*Instructions for the task*: Only one portion of the data is to be written out: from the line bearing "## Asva Ventures <> Herd Ventures AMA Recap" through the line bearing "## Silicon Valley". Write it exactly as it appears.

*Data to examine*:

:::::

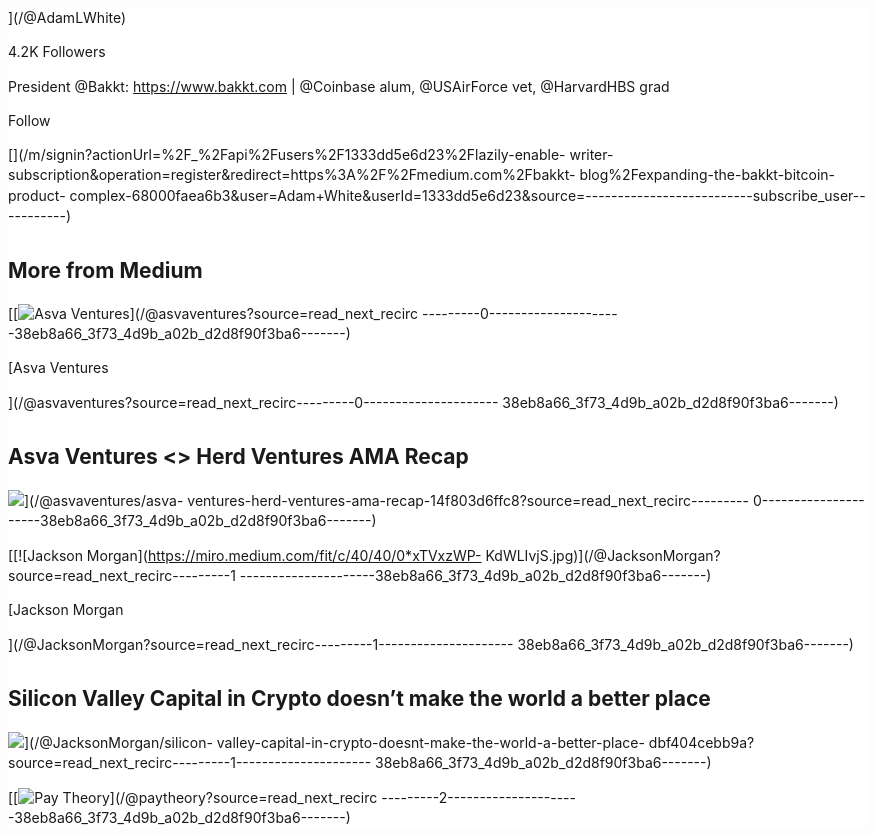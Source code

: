](/@AdamLWhite)

4.2K Followers

President @Bakkt: <https://www.bakkt.com> | @Coinbase alum, @USAirForce vet,
@HarvardHBS grad

Follow

[](/m/signin?actionUrl=%2F_%2Fapi%2Fusers%2F1333dd5e6d23%2Flazily-enable-
writer-
subscription&operation=register&redirect=https%3A%2F%2Fmedium.com%2Fbakkt-
blog%2Fexpanding-the-bakkt-bitcoin-product-
complex-68000faea6b3&user=Adam+White&userId=1333dd5e6d23&source=--------------------------subscribe_user-----------)

## More from Medium

[[![Asva
Ventures](https://miro.medium.com/fit/c/40/40/1*wElvvjYukMjEZk0Rt9LB-Q.jpeg)](/@asvaventures?source=read_next_recirc
---------0---------------------38eb8a66_3f73_4d9b_a02b_d2d8f90f3ba6-------)

[Asva Ventures

](/@asvaventures?source=read_next_recirc---------0---------------------
38eb8a66_3f73_4d9b_a02b_d2d8f90f3ba6-------)

## Asva Ventures <> Herd Ventures AMA Recap

![](https://miro.medium.com/focal/112/112/50/50/1*0IhcSdv70d76dN0U6W6QGw.jpeg)](/@asvaventures/asva-
ventures-herd-ventures-ama-recap-14f803d6ffc8?source=read_next_recirc---------
0---------------------38eb8a66_3f73_4d9b_a02b_d2d8f90f3ba6-------)

[[![Jackson Morgan](https://miro.medium.com/fit/c/40/40/0*xTVxzWP-
KdWLIvjS.jpg)](/@JacksonMorgan?source=read_next_recirc---------1
---------------------38eb8a66_3f73_4d9b_a02b_d2d8f90f3ba6-------)

[Jackson Morgan

](/@JacksonMorgan?source=read_next_recirc---------1---------------------
38eb8a66_3f73_4d9b_a02b_d2d8f90f3ba6-------)

## Silicon Valley Capital in Crypto doesn’t make the world a better place

![](https://miro.medium.com/focal/112/112/50/50/1*YhnGfQJviwT3HmW1AI7z-g.png)](/@JacksonMorgan/silicon-
valley-capital-in-crypto-doesnt-make-the-world-a-better-place-
dbf404cebb9a?source=read_next_recirc---------1---------------------
38eb8a66_3f73_4d9b_a02b_d2d8f90f3ba6-------)

[[![Pay
Theory](https://miro.medium.com/fit/c/40/40/1*moxFtp-M5v6ZN3oWUzQJrw.jpeg)](/@paytheory?source=read_next_recirc
---------2---------------------38eb8a66_3f73_4d9b_a02b_d2d8f90f3ba6-------)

:::::

*Answer for the task*:
## Asva Ventures <> Herd Ventures AMA Recap

![](https://miro.medium.com/focal/112/112/50/50/1*0IhcSdv70d76dN0U6W6QGw.jpeg)](/@asvaventures/asva-
ventures-herd-ventures-ama-recap-14f803d6ffc8?source=read_next_recirc---------
0---------------------38eb8a66_3f73_4d9b_a02b_d2d8f90f3ba6-------)

[[![Jackson Morgan](https://miro.medium.com/fit/c/40/40/0*xTVxzWP-
KdWLIvjS.jpg)](/@JacksonMorgan?source=read_next_recirc---------1
---------------------38eb8a66_3f73_4d9b_a02b_d2d8f90f3ba6-------)

[Jackson Morgan

](/@JacksonMorgan?source=read_next_recirc---------1---------------------
38eb8a66_3f73_4d9b_a02b_d2d8f90f3ba6-------)

## Silicon Valley Capital in Crypto doesn’t make the world a better place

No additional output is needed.